How the good times have melted away at Tiffindell
After hours of winding through gradually worsening roads, the visitor to Rhodes is greeted by two signs: one denoting its heritage that says “Please respect the peaceful spirit” and the other “No Hooting, No Tooting”.
Nestling in the towering mountains of the Drakensberg on the Eastern Cape’s border with Lesotho, the tiny village is suffering after three years without the local Tiffindell Ski Resort bringing in the tourists. Although all its wide streets and houses are part of a heritage site, the paint is peeling and the last remaining general dealer stocks only tinned food and some ice cream in a half-empty fridge.
Tiffindell Ski Resort opened in 1993 and brought people into this remote area, boosting local tourism.
After David Taylor and Andre le Roux took ownership in 2007, things went downhill and the resort was closed in 2010.
The two have struggled to pay debts and the community has suffered since then. Taylor and Le Roux were travelling and could not be reached for comment.
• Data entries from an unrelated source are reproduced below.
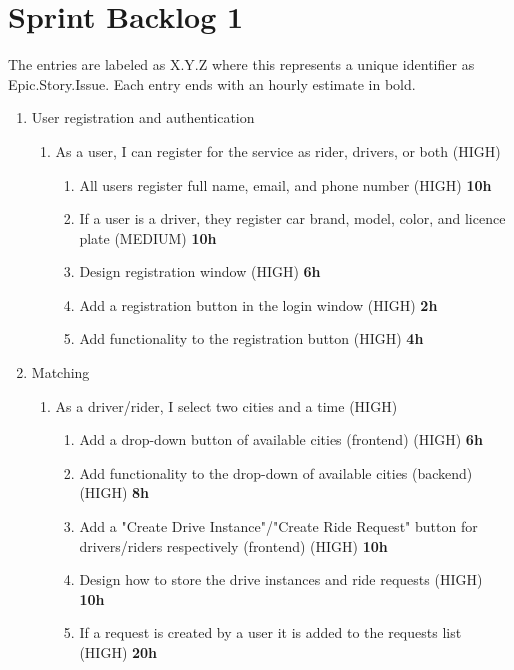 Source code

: \documentclass{article}
\begin{document}
\section{Sprint Backlog 1}
The entries are labeled as X.Y.Z where this represents a unique identifier as Epic.Story.Issue. Each entry ends with an hourly estimate in bold.
\begin{enumerate}
  
  \item User registration and authentication
  \begin{enumerate}
    \item As a user, I can register for the service as rider, drivers, or both (HIGH)
    \begin{enumerate}
        \item All users register full name, email, and phone number (HIGH) \textbf{10h}
        \item If a user is a driver, they register car brand, model, color, and licence plate (MEDIUM) \textbf{10h}
        \item Design registration window (HIGH) \textbf{6h}
        \item Add a registration button in the login window (HIGH) \textbf{2h}
        \item Add functionality to the registration button (HIGH) \textbf{4h}
    \end{enumerate}
  \end{enumerate}
  
  \item Matching
  \begin{enumerate}
      \item As a driver/rider, I select two cities and a time (HIGH)
      \begin{enumerate}
          \item Add a drop-down button of available cities (frontend) (HIGH) \textbf{6h}
          \item Add functionality to the drop-down of available cities (backend) (HIGH) \textbf{8h}
          \item Add a "Create Drive Instance"/"Create Ride Request" button for drivers/riders respectively (frontend) (HIGH) \textbf{10h}
          \item Design how to store the drive instances and ride requests (HIGH) \textbf{10h}
          \item If a request is created by a user it is added to the requests list (HIGH) \textbf{20h}
      \end{enumerate}
  \end{enumerate}
\end{enumerate}
\end{document}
Dave Walker, owner of Walkerbouts, one of the last remaining bed-and-breakfast establishments, said: “In 2007 we had three working wining and dining places, two bottle stores and two well-stocked general dealers. We also had a microbrewery.”
Walkerbouts is the village’s gathering place. People pop in for a cup of real coffee and chat around its tables in the morning sun. The discussion is mainly gossip and no topic is more keenly debated than the upcoming auction of Tiffindell. The point is always that the new owner has to include the community if they want to succeed.
Attitude of goodwill
Walker said the village used to have an attitude of goodwill towards the resort, with people giving up their time and tractors to clear the road when it snowed, allowing tourists to head to the resort under their own steam.
“But this new regime was arrogant and wanted to go at it on their own, so eventually people wouldn’t lift a finger to help them,” he said.
Leaning on the counter of his bar, he said Rhodes used to have 10 000 bed nights every year. This brought people into the village and a profit in winter that helped locals to survive the months when tourists did not arrive. “The new regime ruined all of this. We now have one bottle store and a general dealer that stocks nothing. For now, it’s a matter of survival and it’s been shit.”
Down the road from Walkerbouts, next to giant trees that line the village’s roads, is the other bar. With rifles stuck along one wall and a massive old till hogging the wooden counter, it makes its bartender, Julius Masewu, look tiny and out of place in his jeans.
It was empty and Masewu said it had lost 75% of its customers. “At best, I now earn R200 a month from tips. It is not much. Now I can spend the whole day in the bar without a single customer,” he said. “The only time it fills up is when they have a Sunday braai or there is a rugby match.”
The houses next to the bar are mostly holiday homes, shuttered for the season. Masewu said they used to be rented out to people who were coming to Tiffindell, but now they stayed closed until December when the owners came for Christmas.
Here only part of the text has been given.